ARÊTE INDUSTRIES, INC. AND SUBSIDIARIES

NOTES TO UNAUDITED CONSOLIDATED FINANCIAL STATEMENTS

June 30, 2012

 

Reclassifications

The Company has condensed certain line items within the current period financial statements, and certain prior period balances were reclassified to conform to the current year presentation. Reclassifications did not have any impact on the Company’s previously reported working capital, results of operations or cash flows.

Earnings per share

Basic net income (loss) per share of common stock is calculated by dividing net income (loss) attributable to common stockholders by the weighted average number of common shares outstanding during each period.
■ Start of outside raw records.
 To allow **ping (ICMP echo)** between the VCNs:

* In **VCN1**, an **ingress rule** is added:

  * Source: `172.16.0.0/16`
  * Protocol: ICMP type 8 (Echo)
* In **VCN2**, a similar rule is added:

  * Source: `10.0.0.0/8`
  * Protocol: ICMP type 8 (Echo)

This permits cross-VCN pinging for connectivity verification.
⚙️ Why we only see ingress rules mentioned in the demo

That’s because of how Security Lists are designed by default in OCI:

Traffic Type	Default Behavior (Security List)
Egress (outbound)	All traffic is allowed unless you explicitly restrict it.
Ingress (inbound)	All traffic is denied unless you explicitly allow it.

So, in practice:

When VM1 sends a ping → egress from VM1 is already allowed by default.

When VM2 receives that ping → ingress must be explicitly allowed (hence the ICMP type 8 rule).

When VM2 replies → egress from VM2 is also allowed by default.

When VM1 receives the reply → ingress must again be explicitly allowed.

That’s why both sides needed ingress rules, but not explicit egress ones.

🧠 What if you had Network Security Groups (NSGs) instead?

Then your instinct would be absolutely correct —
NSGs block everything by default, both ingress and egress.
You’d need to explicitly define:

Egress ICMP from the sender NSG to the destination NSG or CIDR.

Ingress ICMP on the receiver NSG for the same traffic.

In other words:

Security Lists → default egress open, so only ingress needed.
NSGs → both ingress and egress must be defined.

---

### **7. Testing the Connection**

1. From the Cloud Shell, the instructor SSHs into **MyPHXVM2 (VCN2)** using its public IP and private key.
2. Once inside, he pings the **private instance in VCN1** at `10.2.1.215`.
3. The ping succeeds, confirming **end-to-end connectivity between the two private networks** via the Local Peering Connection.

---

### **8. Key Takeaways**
Diluted net income (loss) attributable to common stockholders is calculated by dividing net income (loss) attributable to common stockholders by the weighted average number of common shares outstanding and other dilutive securities. The only potentially dilutive securities for the diluted earnings per share calculations consist of Series 1 preferred stock that is convertible into common stock at an exchange price of $3.30 per common share. As of June 30, 2012, the convertible preferred stock had an aggregate liquidation preference of $5,420,938 and was convertible to 1,642,708 shares of common stock. These shares were excluded from the earnings per share calculation because it was anti-dilutive to assume conversion at the beginning of the quarter, which would have eliminated preferred dividends from the earnings per share calculation.

New Accounting Pronouncements

In May 2011, the Financial Accounting Standards Board (“FASB”) issued new fair value measurement authoritative accounting guidance clarifying the application of fair value measurement and disclosure requirements and changes particular principles or requirements for measuring fair value. This authoritative accounting guidance is effective for interim and annual periods beginning after December 15, 2011. Based on the Company’s current operations and structure, the adoption of this standard did not have an impact on the Company’s 2012 financial statements.

In June 2011, the FASB issued new authoritative accounting guidance that states an entity that reports items of other comprehensive income has the option to present the components of net income and comprehensive income in either one continuous financial statement, or two consecutive financial statements, including reclassification adjustments. In December 2011, the FASB issued new authoritative accounting guidance which effectively deferred the requirement to present the reclassification adjustments on the face of the financial statements. This authoritative accounting guidance is effective for interim and annual periods beginning after December 15, 2011. Based on the Company’s current operations and structure, the adoption of this standard did not have an impact on the Company’s 2012 financial statements.

Other accounting standards that have been issued or proposed by the FASB, or other standards-setting bodies, that do not require adoption until a future date are not expected to have a material impact on the Company’s financial statements upon adoption.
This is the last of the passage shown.